A safe haven investment is “expected to retain or even increase its value in times of market turbulence.”
These are the assets you run to in times of trouble, confident that your money will be protected and secure.
But how safe are those safe havens?
Investment researchers at BlackRock looked at how traditional safe-haven investments held up during periods of turmoil and high financial stress over the last two decades.
Here’s what they found:
All the traditional safe investments did do better than the overall stock market during times of uncertainty. But some were much “safer” than others.
The best safe haven investment on a risk-adjusted basis?
The winner was clearly U.S. Treasury bonds.
What was almost as good?
Government bonds from Germany and the UK, as well as investments in Japanese yen.
The least safe “safe haven”?
That would be gold.
What was most surprising about the findings?

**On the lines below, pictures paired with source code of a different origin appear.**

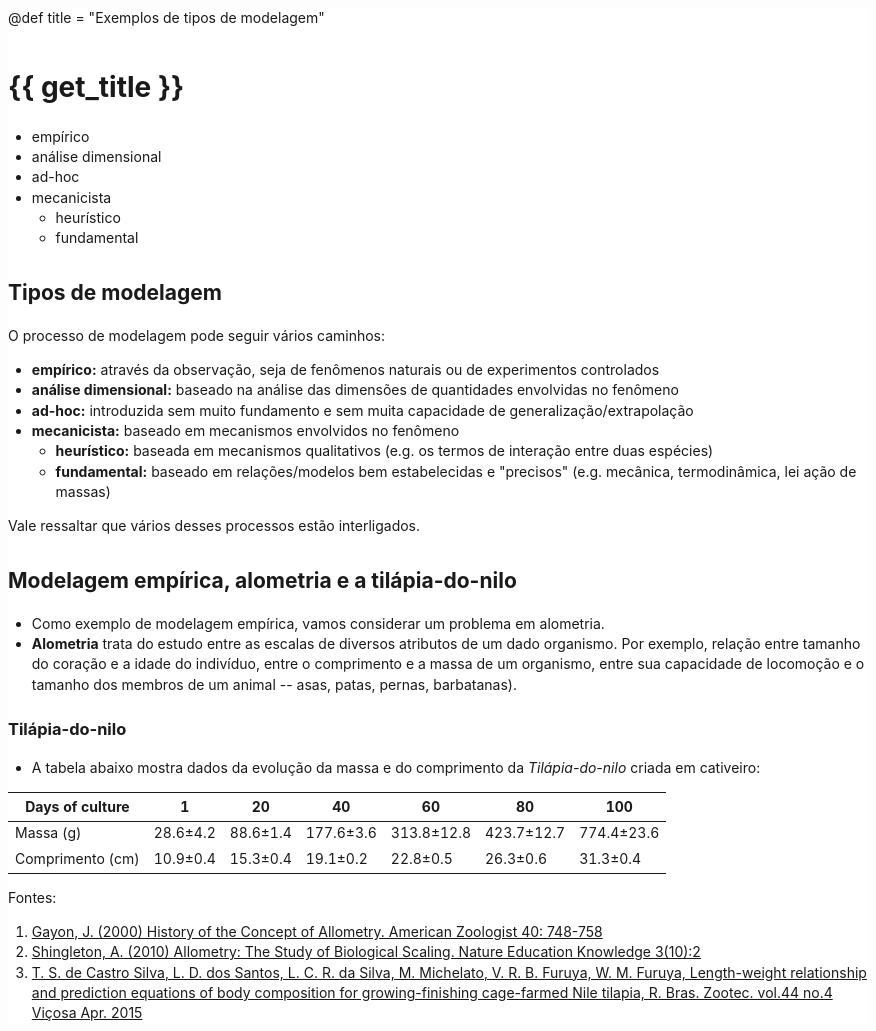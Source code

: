 
@def title = "Exemplos de tipos de modelagem"

# {{ get_title }}

* empírico
* análise dimensional
* ad-hoc
* mecanicista
  * heurístico
  * fundamental


## Tipos de modelagem

O processo de modelagem pode seguir vários caminhos:

* **empírico:** através da observação, seja de fenômenos naturais ou de experimentos controlados
* **análise dimensional:** baseado na análise das dimensões de quantidades envolvidas no fenômeno
* **ad-hoc:** introduzida sem muito fundamento e sem muita capacidade de generalização/extrapolação
* **mecanicista:** baseado em mecanismos envolvidos no fenômeno
  * **heurístico:** baseada em mecanismos qualitativos (e.g. os termos de interação entre duas espécies)
  * **fundamental:** baseado em relações/modelos bem estabelecidas e "precisos" (e.g. mecânica, termodinâmica, lei ação de massas)

Vale ressaltar que vários desses processos estão interligados.


## Modelagem empírica, alometria e a tilápia-do-nilo

* Como exemplo de modelagem empírica, vamos considerar um problema em alometria.
* **Alometria** trata do estudo entre as escalas de diversos atributos de um dado organismo. Por exemplo, relação entre tamanho do coração e a idade do indivíduo, entre o comprimento e a massa de um organismo, entre sua capacidade de locomoção e o tamanho dos membros de um animal -- asas, patas, pernas, barbatanas).


### Tilápia-do-nilo

* A tabela abaixo mostra dados da evolução da massa e do comprimento da *Tilápia-do-nilo* criada em cativeiro:

| Days of culture | 1 | 20 | 40 | 60 | 80 | 100 |
| --- | --- | --- | --- | --- | --- | --- |
| Massa (g) | 28.6±4.2 | 88.6±1.4 | 177.6±3.6 | 313.8±12.8 | 423.7±12.7 | 774.4±23.6 |
| Comprimento (cm) | 10.9±0.4 | 15.3±0.4 | 19.1±0.2 | 22.8±0.5 | 26.3±0.6 | 31.3±0.4 |

Fontes:
1. [Gayon, J. (2000) History of the Concept of Allometry. American Zoologist 40: 748-758](https://web.archive.org/web/20070930184104/http://www-ihpst.univ-paris1.fr/_sources/jgay_allometry.pdf)
2. [Shingleton, A. (2010) Allometry: The Study of Biological Scaling. Nature Education Knowledge 3(10):2](https://www.nature.com/scitable/knowledge/library/allometry-the-study-of-biological-scaling-13228439/)
2. [T. S. de Castro Silva, L. D. dos Santos, L. C. R. da Silva, M. Michelato, V. R. B. Furuya, W. M. Furuya, Length-weight relationship and prediction equations of body composition for growing-finishing cage-farmed Nile tilapia, R. Bras. Zootec. vol.44 no.4 Viçosa Apr. 2015](https://www.scielo.br/scielo.php?script=sci_arttext&pid=S1516-35982015000400133)
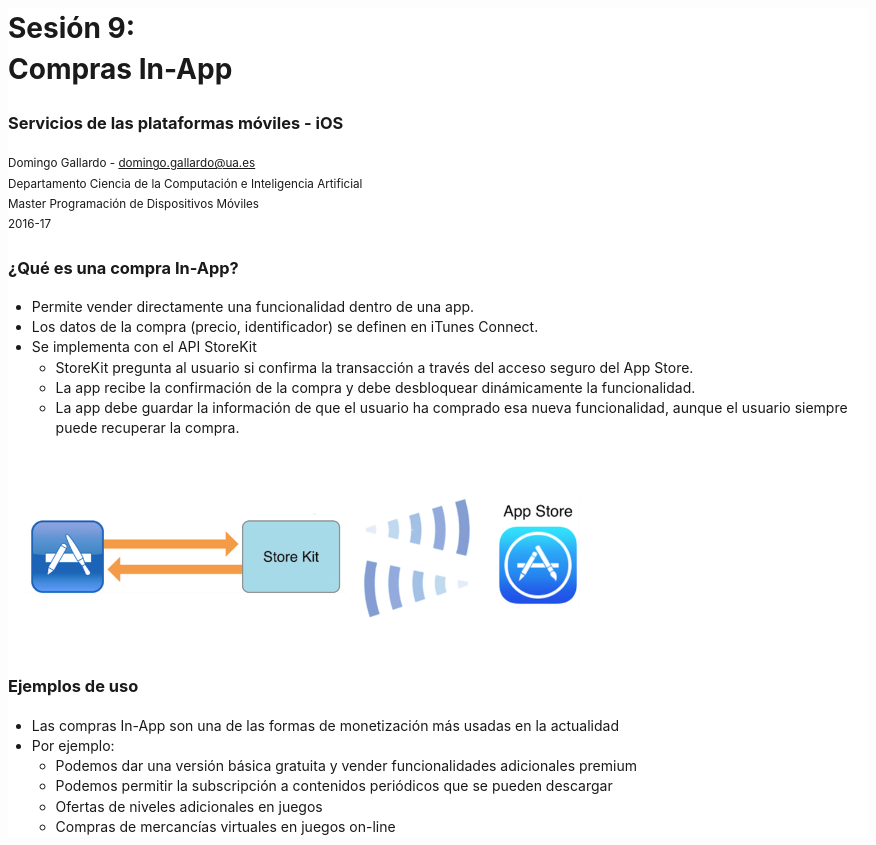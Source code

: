# Sesión 9: <br/> Compras In-App

### Servicios de las plataformas móviles - iOS

<small>Domingo Gallardo - domingo.gallardo@ua.es  
Departamento Ciencia de la Computación e Inteligencia Artificial  
Master Programación de Dispositivos Móviles   
2016-17</small> 





### ¿Qué es una compra In-App?

- Permite vender directamente una funcionalidad dentro de una app.
- Los datos de la compra (precio, identificador) se definen en iTunes Connect.
- Se implementa con el API StoreKit
    - StoreKit pregunta al usuario si confirma la transacción a través del acceso seguro del App Store.
    - La app recibe la confirmación de la compra y debe desbloquear dinámicamente la funcionalidad.
    - La app debe guardar la información de que el usuario ha comprado esa nueva funcionalidad, aunque el usuario siempre puede recuperar la compra.

<img src="imagenes/in-app-storekit.png" width=600px/>






### Ejemplos de uso

- Las compras In-App son una de las formas de monetización más usadas en la actualidad
- Por ejemplo:
    - Podemos dar una versión básica gratuita y vender funcionalidades adicionales premium
    - Podemos permitir la subscripción a contenidos periódicos que se pueden descargar
    - Ofertas de niveles adicionales en juegos
    - Compras de mercancías virtuales en juegos on-line


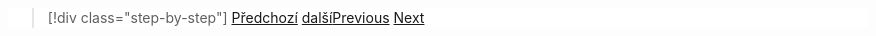 > [!div class="step-by-step"]
> <span data-ttu-id="f5996-227">[Předchozí](creating-model-classes-with-linq-to-sql-cs.md)
> [další](performing-simple-validation-cs.md)</span><span class="sxs-lookup"><span data-stu-id="f5996-227">[Previous](creating-model-classes-with-linq-to-sql-cs.md)
[Next](performing-simple-validation-cs.md)</span></span>
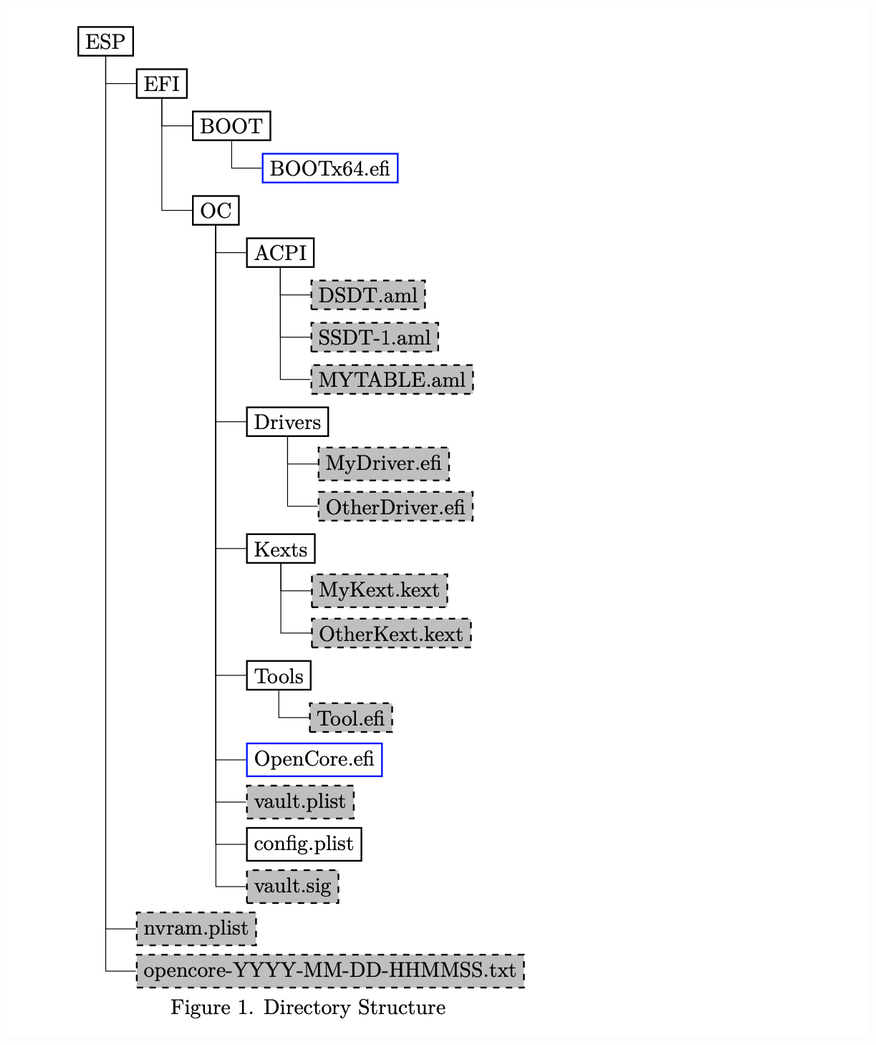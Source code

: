 ![Directory Structure from OpenCore's DOC](../../../img/troubleshooting/troubleshooting-md/oc-structure.png)
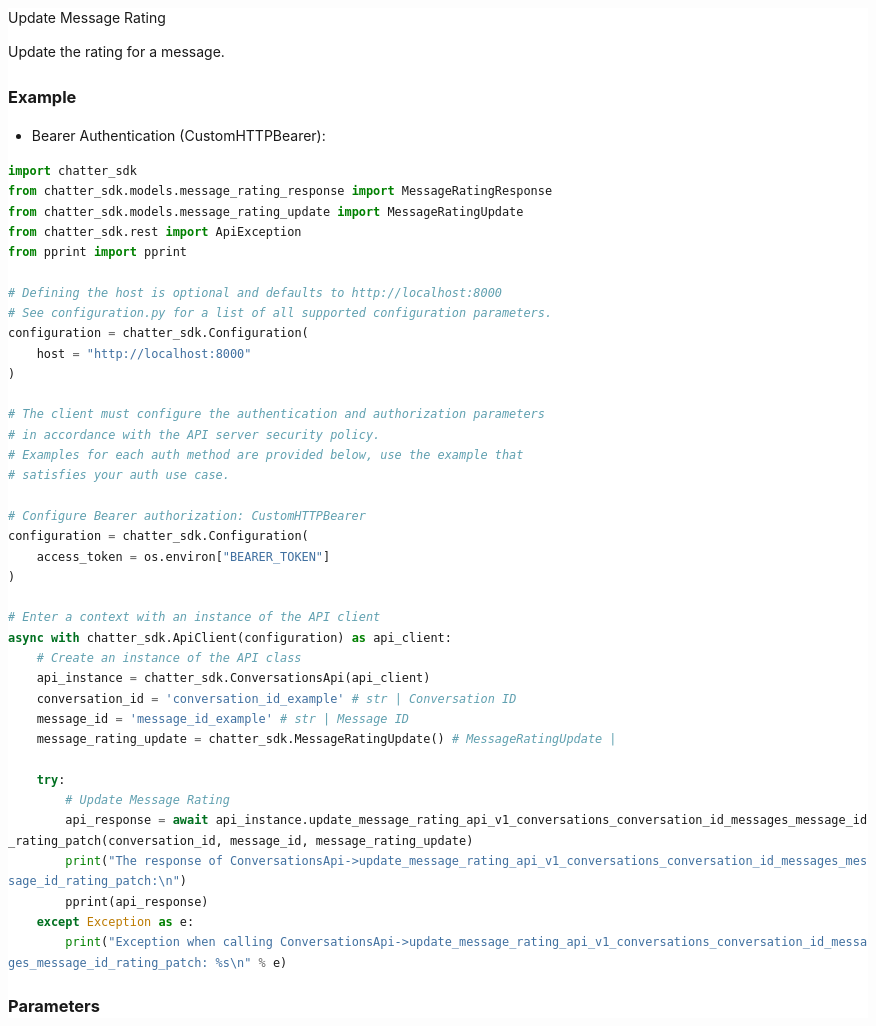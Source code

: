 Update Message Rating

Update the rating for a message.

### Example

* Bearer Authentication (CustomHTTPBearer):

```python
import chatter_sdk
from chatter_sdk.models.message_rating_response import MessageRatingResponse
from chatter_sdk.models.message_rating_update import MessageRatingUpdate
from chatter_sdk.rest import ApiException
from pprint import pprint

# Defining the host is optional and defaults to http://localhost:8000
# See configuration.py for a list of all supported configuration parameters.
configuration = chatter_sdk.Configuration(
    host = "http://localhost:8000"
)

# The client must configure the authentication and authorization parameters
# in accordance with the API server security policy.
# Examples for each auth method are provided below, use the example that
# satisfies your auth use case.

# Configure Bearer authorization: CustomHTTPBearer
configuration = chatter_sdk.Configuration(
    access_token = os.environ["BEARER_TOKEN"]
)

# Enter a context with an instance of the API client
async with chatter_sdk.ApiClient(configuration) as api_client:
    # Create an instance of the API class
    api_instance = chatter_sdk.ConversationsApi(api_client)
    conversation_id = 'conversation_id_example' # str | Conversation ID
    message_id = 'message_id_example' # str | Message ID
    message_rating_update = chatter_sdk.MessageRatingUpdate() # MessageRatingUpdate | 

    try:
        # Update Message Rating
        api_response = await api_instance.update_message_rating_api_v1_conversations_conversation_id_messages_message_id_rating_patch(conversation_id, message_id, message_rating_update)
        print("The response of ConversationsApi->update_message_rating_api_v1_conversations_conversation_id_messages_message_id_rating_patch:\n")
        pprint(api_response)
    except Exception as e:
        print("Exception when calling ConversationsApi->update_message_rating_api_v1_conversations_conversation_id_messages_message_id_rating_patch: %s\n" % e)
```



### Parameters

Researchers were surprised that gold, while holding up better than the overall market in times of turmoil, was one of the least attractive “safe” assets. (That’s because of its big price swings both up and down, which makes it less appealing on a risk-adjusted basis, and the fact that unlike other investments it pays no income).
And ironically, even when market turmoil is caused by the U.S. government (for example, during the government shutdown or U.S. debt downgrade), U.S. government bonds are still the “safest” safe haven. Go figure.
According to BlackRock, investors have “faith that the U.S. government will always solve its problems, even if the solutions come at the last minute.”
What’s the problem with safe havens?
While investors tend to run to the shelter of safe haven investments when they fear a market correction, they often shun them when times are good. Safe haven investments normally offer very low returns, making them unappealing until danger threatens.